Everyone knows that to get gas or oil out of the ground, a producer drills a well—and as has been publicized a lot recently, if the target is shale, that well goes down and then sideways, often passing under the property of multiple owners (seeTales of the Tight Sand Laterals).  The “producer” usually has joint investors in the well, and the property owners can also have a piece of the action.  So let’s look at who they are and how the commercial transaction works.

In the United States in any natural gas or oil well, there are three primary parties with economic interests: 

  • The operator, who does most of the negotiation, operates the well, and usually manages the money;
  • The working-interest owners, who hold the actual equity ownership of the well, and are responsible for the costs incurred in developing and operating the well (usually, the operator is also one of the working-interest owners—they’re all “producers”); and
  • The royalty owners, who own the mineral rights for the gas or oil being developed, and have leased those rights to the working-interest owners (usually through the operator), in return for a percent of the proceeds and sometimes other payments.

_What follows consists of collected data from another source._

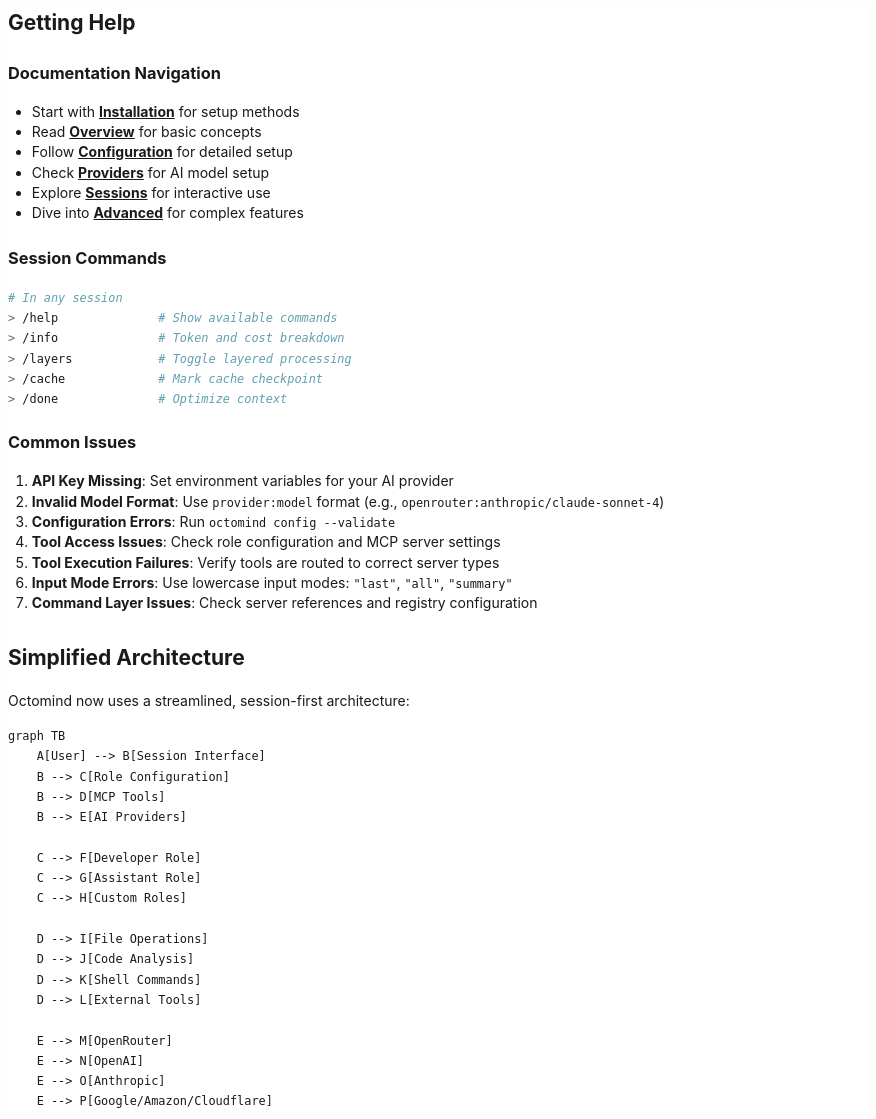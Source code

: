 ## Getting Help

### Documentation Navigation
- Start with **[Installation](./01-installation.md)** for setup methods
- Read **[Overview](./02-overview.md)** for basic concepts
- Follow **[Configuration](./03-configuration.md)** for detailed setup
- Check **[Providers](./04-providers.md)** for AI model setup
- Explore **[Sessions](./05-sessions.md)** for interactive use
- Dive into **[Advanced](./06-advanced.md)** for complex features

### Session Commands
```bash
# In any session
> /help              # Show available commands
> /info              # Token and cost breakdown
> /layers            # Toggle layered processing
> /cache             # Mark cache checkpoint
> /done              # Optimize context
```

### Common Issues
1. **API Key Missing**: Set environment variables for your AI provider
2. **Invalid Model Format**: Use `provider:model` format (e.g., `openrouter:anthropic/claude-sonnet-4`)
3. **Configuration Errors**: Run `octomind config --validate`
4. **Tool Access Issues**: Check role configuration and MCP server settings
5. **Tool Execution Failures**: Verify tools are routed to correct server types
6. **Input Mode Errors**: Use lowercase input modes: `"last"`, `"all"`, `"summary"`
7. **Command Layer Issues**: Check server references and registry configuration

## Simplified Architecture

Octomind now uses a streamlined, session-first architecture:

```mermaid
graph TB
    A[User] --> B[Session Interface]
    B --> C[Role Configuration]
    B --> D[MCP Tools]
    B --> E[AI Providers]

    C --> F[Developer Role]
    C --> G[Assistant Role]
    C --> H[Custom Roles]

    D --> I[File Operations]
    D --> J[Code Analysis]
    D --> K[Shell Commands]
    D --> L[External Tools]

    E --> M[OpenRouter]
    E --> N[OpenAI]
    E --> O[Anthropic]
    E --> P[Google/Amazon/Cloudflare]
```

There are, of course, other entities with some interest—taxing authorities, owner of the surface rights where all the surface stuff has to go, safety and environmental regulatory authorities.  But here, we want to concentrate on what may be the most important driving factor in the U.S. success in developing unconventional gas:  Private mineral rights and the way the owners of those rights interact with development.

Before getting into the ownership of the mineral rights and the use of royalties to involve the owner in the economics of production, it is worthwhile to clarify the roles of the operator and working-interest owner, primarily because these two roles can often confuse the reporting of production data, depending on the use to which the data is being put.  As noted, the working-interest owners are the actual equity owners of each well, so all the basic economics of the well show up in the working-interest owners’ financial statements.  Thus, when a producer reports a certain level of production or production revenue, those are the results of the producer’s specific working interest in each well, whether or not the producer has any role as an operator.  So, for example, say Producer A operates a well producing 10 MMcf/day, but only has a 25 percent working interest, the other 75 percent being owned by other producers.  Producer A would only report 2.5 MMcf/day on its income statement or on any investor reports of production.  Meanwhile, say Producer A also owns 25 percent working interests in other wells producing a total of 100 MMcf/day, but does not operate any of those wells.  Producer A’s financial reports would include 25 percent of the 100 MMcf/day, or 25 MMcf/day, for a total reported “owned” production of 27.5 MMcf/day.  When producers are ranked as to their relative size, it is these working-interest production numbers that are generally used.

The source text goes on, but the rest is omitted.